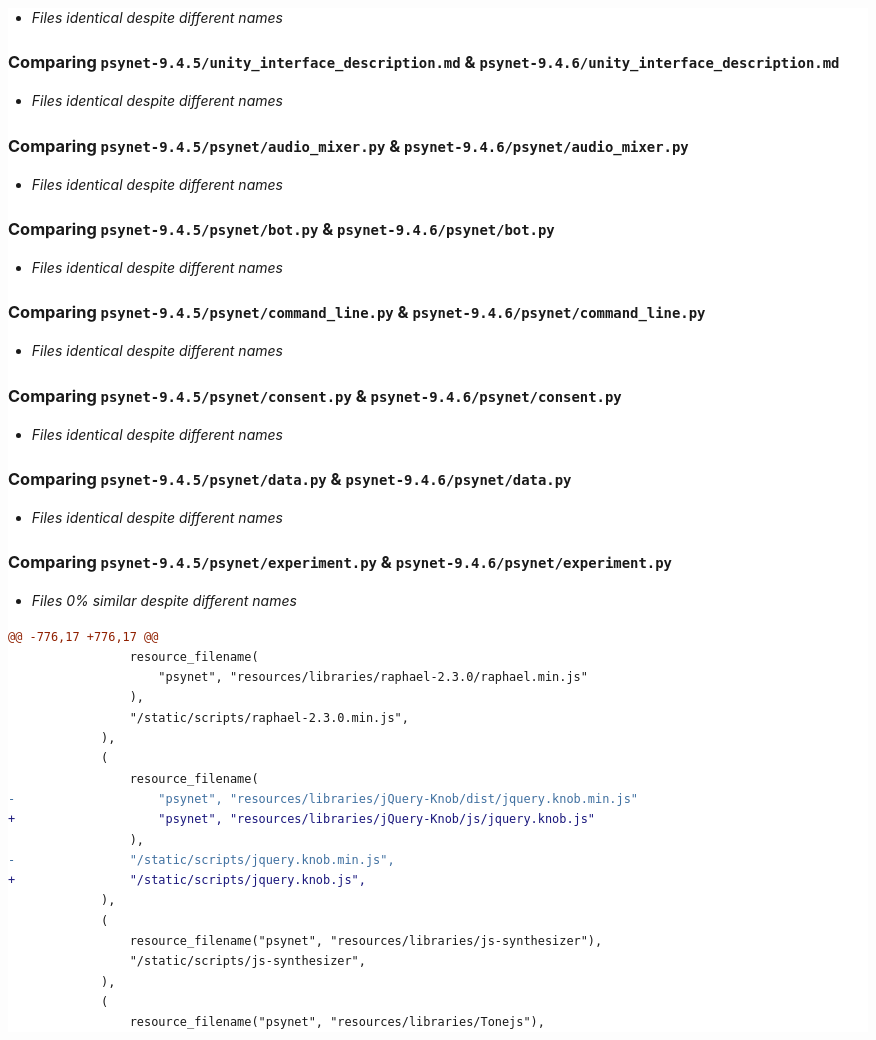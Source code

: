  * *Files identical despite different names*

### Comparing `psynet-9.4.5/unity_interface_description.md` & `psynet-9.4.6/unity_interface_description.md`

 * *Files identical despite different names*

### Comparing `psynet-9.4.5/psynet/audio_mixer.py` & `psynet-9.4.6/psynet/audio_mixer.py`

 * *Files identical despite different names*

### Comparing `psynet-9.4.5/psynet/bot.py` & `psynet-9.4.6/psynet/bot.py`

 * *Files identical despite different names*

### Comparing `psynet-9.4.5/psynet/command_line.py` & `psynet-9.4.6/psynet/command_line.py`

 * *Files identical despite different names*

### Comparing `psynet-9.4.5/psynet/consent.py` & `psynet-9.4.6/psynet/consent.py`

 * *Files identical despite different names*

### Comparing `psynet-9.4.5/psynet/data.py` & `psynet-9.4.6/psynet/data.py`

 * *Files identical despite different names*

### Comparing `psynet-9.4.5/psynet/experiment.py` & `psynet-9.4.6/psynet/experiment.py`

 * *Files 0% similar despite different names*

```diff
@@ -776,17 +776,17 @@
                 resource_filename(
                     "psynet", "resources/libraries/raphael-2.3.0/raphael.min.js"
                 ),
                 "/static/scripts/raphael-2.3.0.min.js",
             ),
             (
                 resource_filename(
-                    "psynet", "resources/libraries/jQuery-Knob/dist/jquery.knob.min.js"
+                    "psynet", "resources/libraries/jQuery-Knob/js/jquery.knob.js"
                 ),
-                "/static/scripts/jquery.knob.min.js",
+                "/static/scripts/jquery.knob.js",
             ),
             (
                 resource_filename("psynet", "resources/libraries/js-synthesizer"),
                 "/static/scripts/js-synthesizer",
             ),
             (
                 resource_filename("psynet", "resources/libraries/Tonejs"),
```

### [EXERCISE DIRECTIONS]
Tell how many lines in the data hold the string "scripts", giving the number by itself.

### [ANSWER BOX]
4